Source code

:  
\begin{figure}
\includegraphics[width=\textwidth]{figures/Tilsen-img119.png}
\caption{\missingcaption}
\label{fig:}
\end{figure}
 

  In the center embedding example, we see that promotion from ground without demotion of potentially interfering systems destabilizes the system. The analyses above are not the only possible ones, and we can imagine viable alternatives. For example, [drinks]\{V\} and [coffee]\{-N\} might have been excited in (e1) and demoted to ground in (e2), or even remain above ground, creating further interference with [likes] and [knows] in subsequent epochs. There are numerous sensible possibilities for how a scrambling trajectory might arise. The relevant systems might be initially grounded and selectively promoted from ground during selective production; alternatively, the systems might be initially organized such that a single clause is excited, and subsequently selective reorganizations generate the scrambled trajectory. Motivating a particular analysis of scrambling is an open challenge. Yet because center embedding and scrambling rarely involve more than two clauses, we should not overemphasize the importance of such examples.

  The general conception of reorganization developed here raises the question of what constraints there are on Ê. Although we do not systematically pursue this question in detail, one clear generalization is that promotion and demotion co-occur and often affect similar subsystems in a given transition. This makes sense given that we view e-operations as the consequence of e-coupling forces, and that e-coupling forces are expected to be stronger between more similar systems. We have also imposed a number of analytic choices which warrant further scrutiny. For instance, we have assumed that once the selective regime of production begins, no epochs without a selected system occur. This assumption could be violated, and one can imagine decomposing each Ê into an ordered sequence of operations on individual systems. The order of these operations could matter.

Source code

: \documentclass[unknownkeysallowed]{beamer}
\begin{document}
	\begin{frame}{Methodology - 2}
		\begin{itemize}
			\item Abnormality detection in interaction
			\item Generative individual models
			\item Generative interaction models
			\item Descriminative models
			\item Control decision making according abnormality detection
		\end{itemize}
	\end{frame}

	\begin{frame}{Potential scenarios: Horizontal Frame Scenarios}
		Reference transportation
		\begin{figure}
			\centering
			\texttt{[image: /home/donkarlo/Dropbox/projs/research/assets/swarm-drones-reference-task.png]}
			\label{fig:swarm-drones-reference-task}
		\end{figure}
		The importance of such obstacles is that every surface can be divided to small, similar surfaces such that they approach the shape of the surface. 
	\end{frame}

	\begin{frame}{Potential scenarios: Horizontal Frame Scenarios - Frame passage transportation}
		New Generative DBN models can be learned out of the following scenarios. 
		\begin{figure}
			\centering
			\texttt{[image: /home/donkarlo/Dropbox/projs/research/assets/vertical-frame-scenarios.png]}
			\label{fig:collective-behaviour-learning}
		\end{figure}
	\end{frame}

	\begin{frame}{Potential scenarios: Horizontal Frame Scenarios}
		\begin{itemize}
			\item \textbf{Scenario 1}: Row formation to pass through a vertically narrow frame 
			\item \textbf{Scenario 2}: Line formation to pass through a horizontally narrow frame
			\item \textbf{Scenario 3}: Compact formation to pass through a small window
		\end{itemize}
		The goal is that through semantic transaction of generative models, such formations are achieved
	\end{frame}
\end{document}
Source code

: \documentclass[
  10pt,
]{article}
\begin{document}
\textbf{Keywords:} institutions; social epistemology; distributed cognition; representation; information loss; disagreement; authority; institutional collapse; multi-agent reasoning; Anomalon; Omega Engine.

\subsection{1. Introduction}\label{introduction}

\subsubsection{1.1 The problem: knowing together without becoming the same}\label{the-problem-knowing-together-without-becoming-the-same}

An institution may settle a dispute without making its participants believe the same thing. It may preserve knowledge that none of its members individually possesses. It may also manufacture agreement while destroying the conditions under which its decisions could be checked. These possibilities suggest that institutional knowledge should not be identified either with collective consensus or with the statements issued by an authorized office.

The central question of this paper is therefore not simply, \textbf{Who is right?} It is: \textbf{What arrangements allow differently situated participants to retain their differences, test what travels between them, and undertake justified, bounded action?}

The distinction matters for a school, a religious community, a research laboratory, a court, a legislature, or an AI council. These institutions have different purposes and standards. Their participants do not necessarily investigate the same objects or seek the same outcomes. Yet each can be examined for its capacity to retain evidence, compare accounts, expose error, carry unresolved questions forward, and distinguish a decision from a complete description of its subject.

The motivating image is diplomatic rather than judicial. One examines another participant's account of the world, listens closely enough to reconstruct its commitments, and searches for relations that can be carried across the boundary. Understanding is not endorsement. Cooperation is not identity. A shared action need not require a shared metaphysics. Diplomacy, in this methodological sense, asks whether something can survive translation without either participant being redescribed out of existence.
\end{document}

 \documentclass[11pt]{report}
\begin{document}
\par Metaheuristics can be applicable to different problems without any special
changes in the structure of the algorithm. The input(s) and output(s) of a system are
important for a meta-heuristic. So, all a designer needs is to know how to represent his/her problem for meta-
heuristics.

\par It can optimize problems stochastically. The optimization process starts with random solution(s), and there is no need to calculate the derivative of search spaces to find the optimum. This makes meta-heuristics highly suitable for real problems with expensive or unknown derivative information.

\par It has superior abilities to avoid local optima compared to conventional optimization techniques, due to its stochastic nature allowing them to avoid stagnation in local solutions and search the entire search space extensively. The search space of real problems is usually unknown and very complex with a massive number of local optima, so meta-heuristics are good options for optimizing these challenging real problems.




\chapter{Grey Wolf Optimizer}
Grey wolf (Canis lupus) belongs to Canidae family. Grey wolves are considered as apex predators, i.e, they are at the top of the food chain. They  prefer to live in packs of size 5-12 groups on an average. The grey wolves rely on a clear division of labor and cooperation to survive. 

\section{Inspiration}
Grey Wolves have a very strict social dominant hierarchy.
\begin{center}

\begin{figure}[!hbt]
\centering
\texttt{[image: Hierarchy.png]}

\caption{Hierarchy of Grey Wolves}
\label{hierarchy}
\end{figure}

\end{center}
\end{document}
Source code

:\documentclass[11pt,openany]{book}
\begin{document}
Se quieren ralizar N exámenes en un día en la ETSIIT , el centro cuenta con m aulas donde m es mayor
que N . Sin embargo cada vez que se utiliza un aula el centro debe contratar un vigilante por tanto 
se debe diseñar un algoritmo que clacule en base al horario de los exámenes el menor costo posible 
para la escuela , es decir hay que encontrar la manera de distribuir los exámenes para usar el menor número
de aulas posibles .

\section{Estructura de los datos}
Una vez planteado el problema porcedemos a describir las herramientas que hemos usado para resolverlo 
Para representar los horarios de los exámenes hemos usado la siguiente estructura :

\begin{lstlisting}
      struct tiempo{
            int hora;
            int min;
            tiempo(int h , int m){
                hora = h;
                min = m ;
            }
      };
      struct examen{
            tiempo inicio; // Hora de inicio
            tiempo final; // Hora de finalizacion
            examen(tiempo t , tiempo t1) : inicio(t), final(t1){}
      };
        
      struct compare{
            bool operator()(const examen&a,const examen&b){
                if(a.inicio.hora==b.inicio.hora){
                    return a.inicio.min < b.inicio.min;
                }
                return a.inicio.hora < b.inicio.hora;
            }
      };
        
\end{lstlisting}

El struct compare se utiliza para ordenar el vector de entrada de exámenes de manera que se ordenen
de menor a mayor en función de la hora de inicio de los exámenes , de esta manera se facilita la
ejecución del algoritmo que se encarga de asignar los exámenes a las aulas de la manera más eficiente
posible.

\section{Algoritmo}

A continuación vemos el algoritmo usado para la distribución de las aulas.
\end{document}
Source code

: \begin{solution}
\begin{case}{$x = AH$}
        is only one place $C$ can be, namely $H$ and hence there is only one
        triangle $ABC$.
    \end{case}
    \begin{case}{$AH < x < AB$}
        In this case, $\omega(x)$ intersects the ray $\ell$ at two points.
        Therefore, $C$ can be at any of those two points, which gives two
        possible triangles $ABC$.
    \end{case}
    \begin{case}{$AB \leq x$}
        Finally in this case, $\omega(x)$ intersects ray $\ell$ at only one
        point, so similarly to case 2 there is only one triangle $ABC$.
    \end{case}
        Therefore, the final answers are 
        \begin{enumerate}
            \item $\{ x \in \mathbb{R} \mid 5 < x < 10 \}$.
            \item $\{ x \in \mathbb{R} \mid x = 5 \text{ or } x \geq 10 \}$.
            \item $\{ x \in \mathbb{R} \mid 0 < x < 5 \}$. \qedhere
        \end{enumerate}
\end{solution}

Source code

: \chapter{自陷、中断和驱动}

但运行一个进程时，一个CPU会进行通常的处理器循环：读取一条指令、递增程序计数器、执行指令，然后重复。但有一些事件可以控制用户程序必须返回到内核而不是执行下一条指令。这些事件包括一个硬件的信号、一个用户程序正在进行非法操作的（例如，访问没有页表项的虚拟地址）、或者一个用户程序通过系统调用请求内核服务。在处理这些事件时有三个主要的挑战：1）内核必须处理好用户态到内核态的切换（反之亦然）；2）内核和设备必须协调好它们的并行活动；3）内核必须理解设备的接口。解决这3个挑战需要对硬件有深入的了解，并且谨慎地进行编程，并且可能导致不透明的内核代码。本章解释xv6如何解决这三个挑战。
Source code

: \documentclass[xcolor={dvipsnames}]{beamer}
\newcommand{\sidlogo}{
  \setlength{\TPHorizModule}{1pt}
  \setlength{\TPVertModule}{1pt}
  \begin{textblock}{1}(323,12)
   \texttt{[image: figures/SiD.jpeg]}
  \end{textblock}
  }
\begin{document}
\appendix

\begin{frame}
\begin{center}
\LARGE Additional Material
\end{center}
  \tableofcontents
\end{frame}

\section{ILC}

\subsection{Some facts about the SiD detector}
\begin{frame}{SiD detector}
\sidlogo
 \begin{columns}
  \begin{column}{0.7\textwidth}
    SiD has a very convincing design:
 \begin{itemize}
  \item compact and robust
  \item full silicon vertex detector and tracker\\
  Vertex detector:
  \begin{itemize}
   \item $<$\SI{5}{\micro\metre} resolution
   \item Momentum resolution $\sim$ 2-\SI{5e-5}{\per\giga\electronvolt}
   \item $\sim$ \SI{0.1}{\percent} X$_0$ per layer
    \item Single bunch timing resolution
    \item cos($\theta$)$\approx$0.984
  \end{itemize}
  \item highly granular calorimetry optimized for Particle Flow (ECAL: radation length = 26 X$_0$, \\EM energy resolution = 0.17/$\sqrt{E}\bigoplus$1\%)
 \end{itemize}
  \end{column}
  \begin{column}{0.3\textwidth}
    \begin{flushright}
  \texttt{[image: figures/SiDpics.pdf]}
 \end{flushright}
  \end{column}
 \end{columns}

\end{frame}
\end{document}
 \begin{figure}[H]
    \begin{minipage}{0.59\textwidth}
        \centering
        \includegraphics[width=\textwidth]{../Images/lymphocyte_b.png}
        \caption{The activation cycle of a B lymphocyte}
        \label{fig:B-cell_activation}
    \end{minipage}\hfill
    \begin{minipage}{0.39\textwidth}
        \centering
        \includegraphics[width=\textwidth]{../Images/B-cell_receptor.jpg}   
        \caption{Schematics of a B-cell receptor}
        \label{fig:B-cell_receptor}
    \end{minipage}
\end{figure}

#### [The task]
Could you set down, exactly as written, the lines above between the one holding "Reference transportation" and the one holding "The problem: knowing", inclusive, and nothing more?

#### [Written reply]
		Reference transportation
		\begin{figure}
			\centering
			\texttt{[image: /home/donkarlo/Dropbox/projs/research/assets/swarm-drones-reference-task.png]}
			\label{fig:swarm-drones-reference-task}
		\end{figure}
		The importance of such obstacles is that every surface can be divided to small, similar surfaces such that they approach the shape of the surface. 
	\end{frame}

	\begin{frame}{Potential scenarios: Horizontal Frame Scenarios - Frame passage transportation}
		New Generative DBN models can be learned out of the following scenarios. 
		\begin{figure}
			\centering
			\texttt{[image: /home/donkarlo/Dropbox/projs/research/assets/vertical-frame-scenarios.png]}
			\label{fig:collective-behaviour-learning}
		\end{figure}
	\end{frame}

	\begin{frame}{Potential scenarios: Horizontal Frame Scenarios}
		\begin{itemize}
			\item \textbf{Scenario 1}: Row formation to pass through a vertically narrow frame 
			\item \textbf{Scenario 2}: Line formation to pass through a horizontally narrow frame
			\item \textbf{Scenario 3}: Compact formation to pass through a small window
		\end{itemize}
		The goal is that through semantic transaction of generative models, such formations are achieved
	\end{frame}
\end{document}
Source code

: \documentclass[
  10pt,
]{article}
\begin{document}
\textbf{Keywords:} institutions; social epistemology; distributed cognition; representation; information loss; disagreement; authority; institutional collapse; multi-agent reasoning; Anomalon; Omega Engine.

\subsection{1. Introduction}\label{introduction}

\subsubsection{1.1 The problem: knowing together without becoming the same}\label{the-problem-knowing-together-without-becoming-the-same}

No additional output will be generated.